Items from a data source
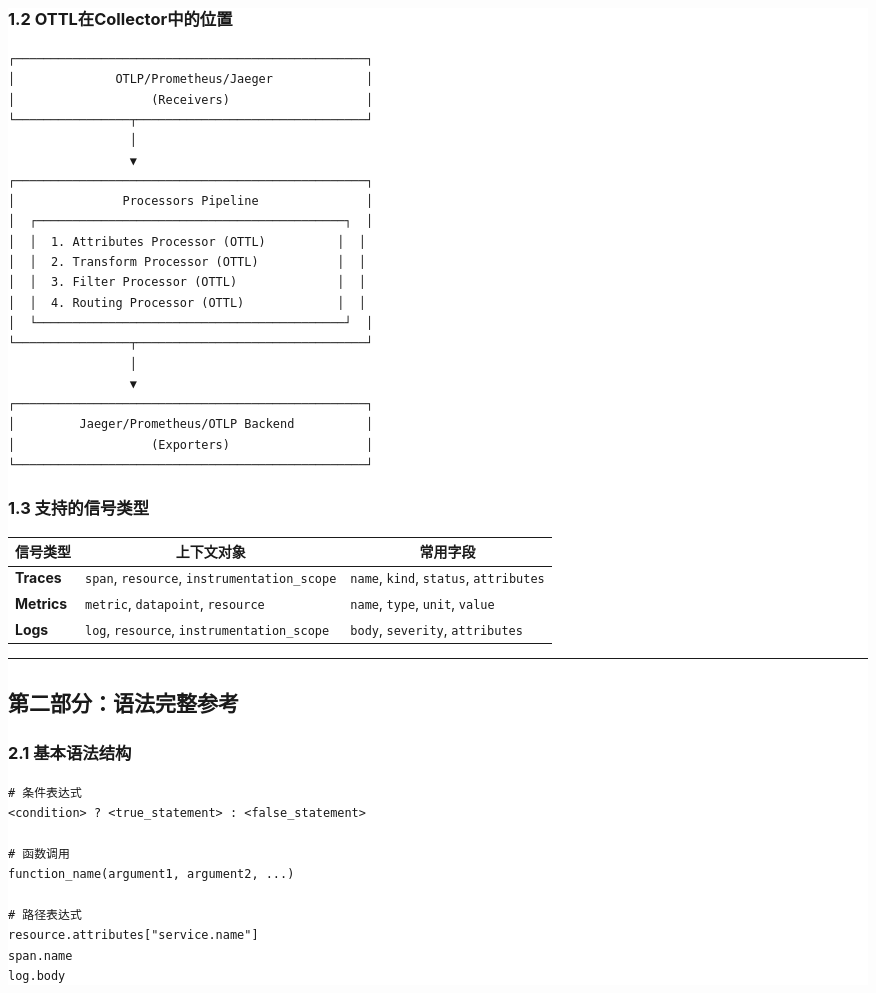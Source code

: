 ### 1.2 OTTL在Collector中的位置

```text
┌─────────────────────────────────────────────────┐
│              OTLP/Prometheus/Jaeger             │
│                   (Receivers)                   │
└────────────────┬────────────────────────────────┘
                 │
                 ▼
┌─────────────────────────────────────────────────┐
│               Processors Pipeline               │
│  ┌───────────────────────────────────────────┐  │
│  │  1. Attributes Processor (OTTL)          │  │
│  │  2. Transform Processor (OTTL)           │  │
│  │  3. Filter Processor (OTTL)              │  │
│  │  4. Routing Processor (OTTL)             │  │
│  └───────────────────────────────────────────┘  │
└────────────────┬────────────────────────────────┘
                 │
                 ▼
┌─────────────────────────────────────────────────┐
│         Jaeger/Prometheus/OTLP Backend          │
│                   (Exporters)                   │
└─────────────────────────────────────────────────┘
```

### 1.3 支持的信号类型

| 信号类型 | 上下文对象 | 常用字段 |
|---------|-----------|---------|
| **Traces** | `span`, `resource`, `instrumentation_scope` | `name`, `kind`, `status`, `attributes` |
| **Metrics** | `metric`, `datapoint`, `resource` | `name`, `type`, `unit`, `value` |
| **Logs** | `log`, `resource`, `instrumentation_scope` | `body`, `severity`, `attributes` |

---

## 第二部分：语法完整参考

### 2.1 基本语法结构

```ottl
# 条件表达式
<condition> ? <true_statement> : <false_statement>

# 函数调用
function_name(argument1, argument2, ...)

# 路径表达式
resource.attributes["service.name"]
span.name
log.body
```
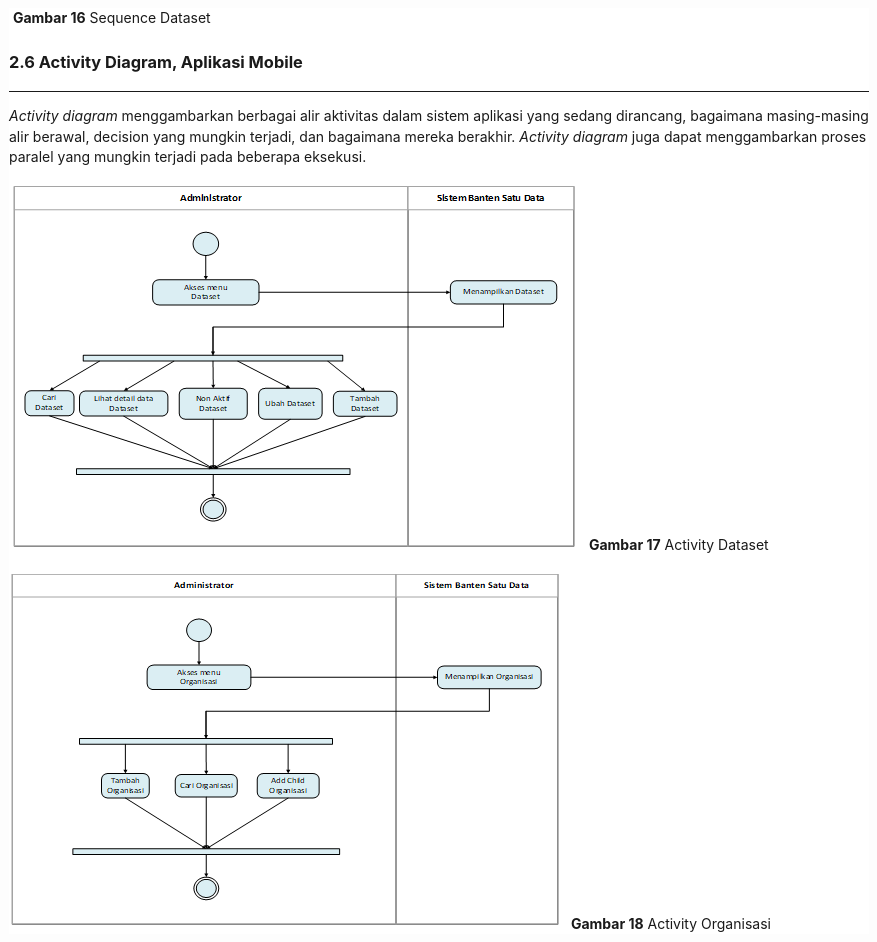 ​									**Gambar 16** Sequence Dataset

### 2.6 Activity Diagram, Aplikasi Mobile
-------------------------------------

*Activity diagram* menggambarkan berbagai alir aktivitas dalam sistem aplikasi yang sedang dirancang, bagaimana masing-masing alir berawal, decision yang mungkin terjadi, dan bagaimana mereka berakhir. *Activity diagram* juga dapat menggambarkan proses paralel yang mungkin terjadi pada beberapa eksekusi.

![Activity Dataset](/document/aplikasi/banten-satu-data/images/desain-dan-perancangan/activity-dataset.png)
​								**Gambar 17** Activity Dataset

![Activity Organisasi](/document/aplikasi/banten-satu-data/images/desain-dan-perancangan/activity-organisasi.png)
​								**Gambar 18** Activity Organisasi

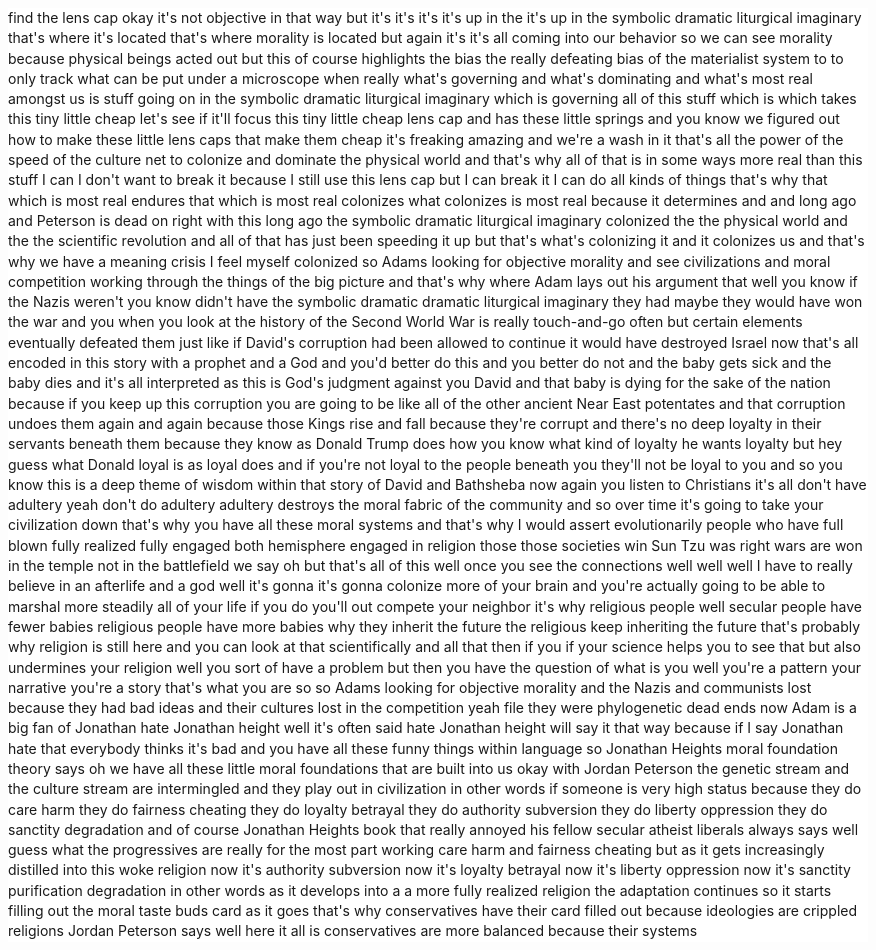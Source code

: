 find the lens cap okay it's not objective in that way but it's it's it's it's up in the it's up in the symbolic dramatic liturgical imaginary that's where it's located that's where morality is located but again it's it's all coming into our behavior so we can see morality because physical beings acted out but this of course highlights the bias the really defeating bias of the materialist system to to only track what can be put under a microscope when really what's governing and what's dominating and what's most real amongst us is stuff going on in the symbolic dramatic liturgical imaginary which is governing all of this stuff which is which takes this tiny little cheap let's see if it'll focus this tiny little cheap lens cap and has these little springs and you know we figured out how to make these little lens caps that make them cheap it's freaking amazing and we're a wash in it that's all the power of the speed of the culture net to colonize and dominate the physical world and that's why all of that is in some ways more real than this stuff I can I don't want to break it because I still use this lens cap but I can break it I can do all kinds of things that's why that which is most real endures that which is most real colonizes what colonizes is most real because it determines and and long ago and Peterson is dead on right with this long ago the symbolic dramatic liturgical imaginary colonized the the physical world and the the scientific revolution and all of that has just been speeding it up but that's what's colonizing it and it colonizes us and that's why we have a meaning crisis I feel myself colonized so Adams looking for objective morality and see civilizations and moral competition working through the things of the big picture and that's why where Adam lays out his argument that well you know if the Nazis weren't you know didn't have the symbolic dramatic dramatic liturgical imaginary they had maybe they would have won the war and you when you look at the history of the Second World War is really touch-and-go often but certain elements eventually defeated them just like if David's corruption had been allowed to continue it would have destroyed Israel now that's all encoded in this story with a prophet and a God and you'd better do this and you better do not and the baby gets sick and the baby dies and it's all interpreted as this is God's judgment against you David and that baby is dying for the sake of the nation because if you keep up this corruption you are going to be like all of the other ancient Near East potentates and that corruption undoes them again and again because those Kings rise and fall because they're corrupt and there's no deep loyalty in their servants beneath them because they know as Donald Trump does how you know what kind of loyalty he wants loyalty but hey guess what Donald loyal is as loyal does and if you're not loyal to the people beneath you they'll not be loyal to you and so you know this is a deep theme of wisdom within that story of David and Bathsheba now again you listen to Christians it's all don't have adultery yeah don't do adultery adultery destroys the moral fabric of the community and so over time it's going to take your civilization down that's why you have all these moral systems and that's why I would assert evolutionarily people who have full blown fully realized fully engaged both hemisphere engaged in religion those those societies win Sun Tzu was right wars are won in the temple not in the battlefield we say oh but that's all of this well once you see the connections well well well I have to really believe in an afterlife and a god well it's gonna it's gonna colonize more of your brain and you're actually going to be able to marshal more steadily all of your life if you do you'll out compete your neighbor it's why religious people well secular people have fewer babies religious people have more babies why they inherit the future the religious keep inheriting the future that's probably why religion is still here and you can look at that scientifically and all that then if you if your science helps you to see that but also undermines your religion well you sort of have a problem but then you have the question of what is you well you're a pattern your narrative you're a story that's what you are so so Adams looking for objective morality and the Nazis and communists lost because they had bad ideas and their cultures lost in the competition yeah file they were phylogenetic dead ends now Adam is a big fan of Jonathan hate Jonathan height well it's often said hate Jonathan height will say it that way because if I say Jonathan hate that everybody thinks it's bad and you have all these funny things within language so Jonathan Heights moral foundation theory says oh we have all these little moral foundations that are built into us okay with Jordan Peterson the genetic stream and the culture stream are intermingled and they play out in civilization in other words if someone is very high status because they do care harm they do fairness cheating they do loyalty betrayal they do authority subversion they do liberty oppression they do sanctity degradation and of course Jonathan Heights book that really annoyed his fellow secular atheist liberals always says well guess what the progressives are really for the most part working care harm and fairness cheating but as it gets increasingly distilled into this woke religion now it's authority subversion now it's loyalty betrayal now it's liberty oppression now it's sanctity purification degradation in other words as it develops into a a more fully realized religion the adaptation continues so it starts filling out the moral taste buds card as it goes that's why conservatives have their card filled out because ideologies are crippled religions Jordan Peterson says well here it all is conservatives are more balanced because their systems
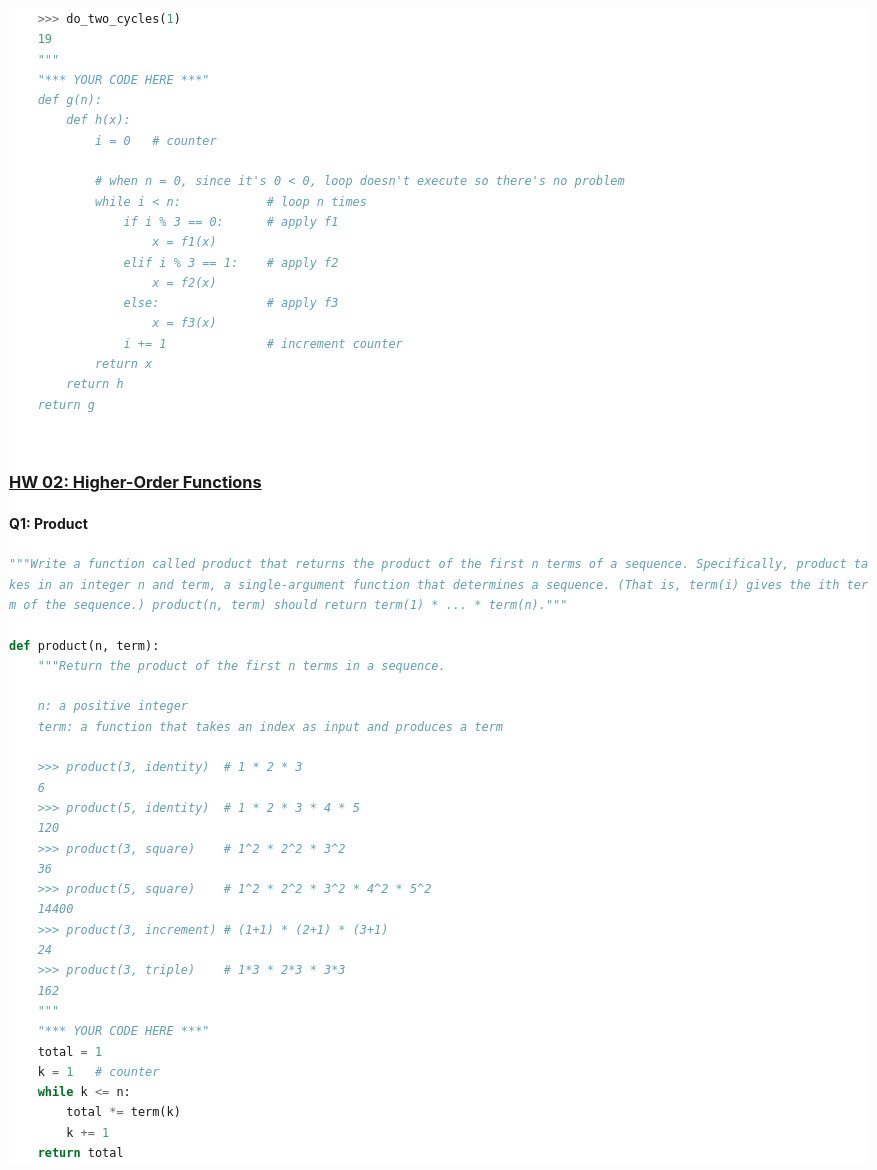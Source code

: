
 ```python
    >>> do_two_cycles(1)
    19
    """
    "*** YOUR CODE HERE ***"
    def g(n):
        def h(x):
            i = 0   # counter

            # when n = 0, since it's 0 < 0, loop doesn't execute so there's no problem
            while i < n:            # loop n times
                if i % 3 == 0:      # apply f1
                    x = f1(x)   
                elif i % 3 == 1:    # apply f2
                    x = f2(x)
                else:               # apply f3
                    x = f3(x)
                i += 1              # increment counter
            return x
        return h
    return g
```

<br />

### [HW 02: Higher-Order Functions](https://cs61a.org/hw/hw02/)

#### Q1: Product

```python
"""Write a function called product that returns the product of the first n terms of a sequence. Specifically, product takes in an integer n and term, a single-argument function that determines a sequence. (That is, term(i) gives the ith term of the sequence.) product(n, term) should return term(1) * ... * term(n)."""

def product(n, term):
    """Return the product of the first n terms in a sequence.

    n: a positive integer
    term: a function that takes an index as input and produces a term

    >>> product(3, identity)  # 1 * 2 * 3
    6
    >>> product(5, identity)  # 1 * 2 * 3 * 4 * 5
    120
    >>> product(3, square)    # 1^2 * 2^2 * 3^2
    36
    >>> product(5, square)    # 1^2 * 2^2 * 3^2 * 4^2 * 5^2
    14400
    >>> product(3, increment) # (1+1) * (2+1) * (3+1)
    24
    >>> product(3, triple)    # 1*3 * 2*3 * 3*3
    162
    """
    "*** YOUR CODE HERE ***"
    total = 1
    k = 1   # counter
    while k <= n:
        total *= term(k)
        k += 1
    return total
```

_Instructions to follow_.
What is the number of lines in the records that contain "increment"? Give that number only.

_Answer space_.
2